───── SUPPLIED DATA
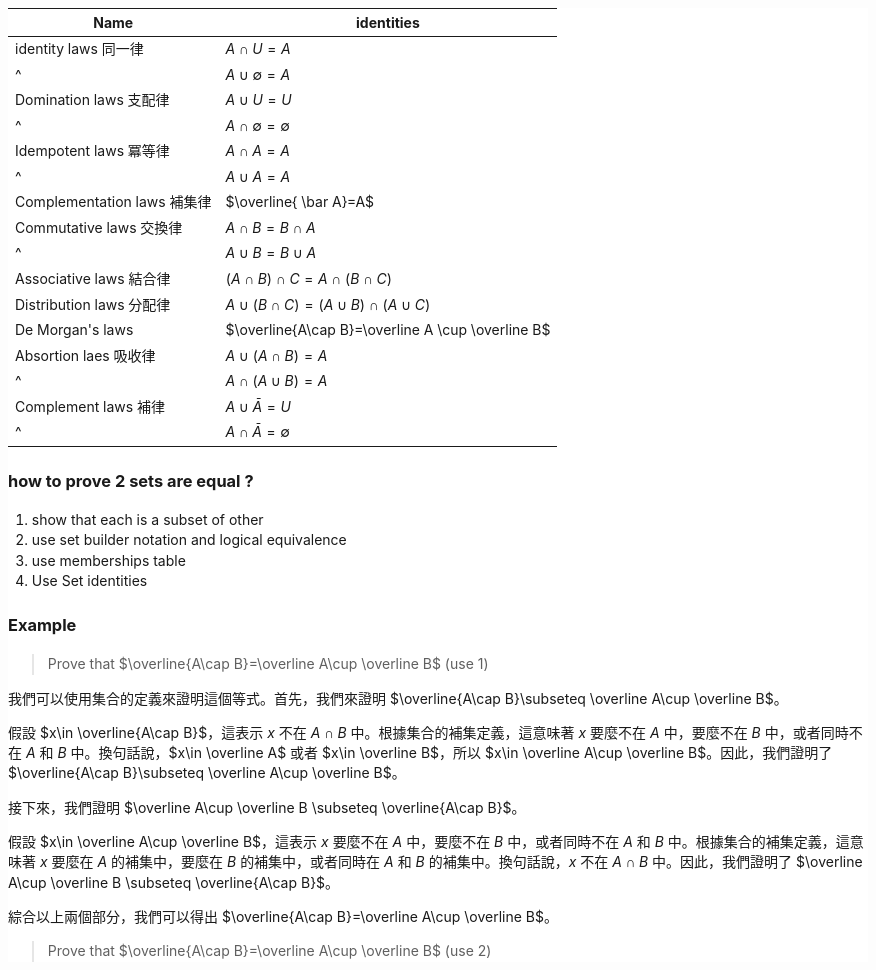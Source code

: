 | Name                     | identities                                        |
| ------------------------ | ------------------------------------------------- |
| identity laws 同一律        | $A \cap U=A$                                      |
| ^                        | $A\cup \emptyset=A$                               |
| Domination laws 支配律      | $A \cup U=U$                                      |
| ^                        | $A\cap \emptyset=\emptyset$                       |
| Idempotent laws 冪等律      | $A\cap A=A$                                       |
| ^                        | $A\cup A=A$                                       |
| Complementation laws 補集律 | $\overline{ \bar A}=A$                            |
| Commutative laws 交換律     | $A\cap B=B\cap A$                                 |
| ^                        | $A\cup B=B\cup A$                                 |
| Associative laws 結合律     | $(A\cap B)\cap C=A\cap(B\cap C)$                  |
| Distribution laws 分配律    | $A\cup(B\cap C)=(A\cup B)\cap(A\cup C)$           |
| De Morgan's laws         | $\overline{A\cap B}=\overline A \cup \overline B$ |
| Absortion laes 吸收律       | $A\cup(A\cap B)=A$                                |
| ^                        | $A\cap(A\cup B)=A$                                |
| Complement laws 補律       | $A\cup\bar A=U$                                   |
| ^                        | $A\cap\bar A=\emptyset$                           |

### how to prove 2 sets are equal ?
1. show that each is a subset of other
2. use set builder notation and logical equivalence
3. use memberships table
4. Use Set identities

### Example
 > Prove that $\overline{A\cap B}=\overline A\cup \overline B$ (use 1)

我們可以使用集合的定義來證明這個等式。首先，我們來證明 $\overline{A\cap B}\subseteq \overline A\cup \overline B$。

假設 $x\in \overline{A\cap B}$，這表示 $x$ 不在 $A\cap B$ 中。根據集合的補集定義，這意味著 $x$ 要麼不在 $A$ 中，要麼不在 $B$ 中，或者同時不在 $A$ 和 $B$ 中。換句話說，$x\in \overline A$ 或者 $x\in \overline B$，所以 $x\in \overline A\cup \overline B$。因此，我們證明了 $\overline{A\cap B}\subseteq \overline A\cup \overline B$。

接下來，我們證明 $\overline A\cup \overline B \subseteq \overline{A\cap B}$。

假設 $x\in \overline A\cup \overline B$，這表示 $x$ 要麼不在 $A$ 中，要麼不在 $B$ 中，或者同時不在 $A$ 和 $B$ 中。根據集合的補集定義，這意味著 $x$ 要麼在 $A$ 的補集中，要麼在 $B$ 的補集中，或者同時在 $A$ 和 $B$ 的補集中。換句話說，$x$ 不在 $A\cap B$ 中。因此，我們證明了 $\overline A\cup \overline B \subseteq \overline{A\cap B}$。

綜合以上兩個部分，我們可以得出 $\overline{A\cap B}=\overline A\cup \overline B$。
>  Prove that $\overline{A\cap B}=\overline A\cup \overline B$ (use 2)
──────────
→ **ASSIGNMENT**:
For the listing above, give the number of lines in which the string "identities" occurs, and nothing else.

→ **REPLY TO THE EXERCISE**:
2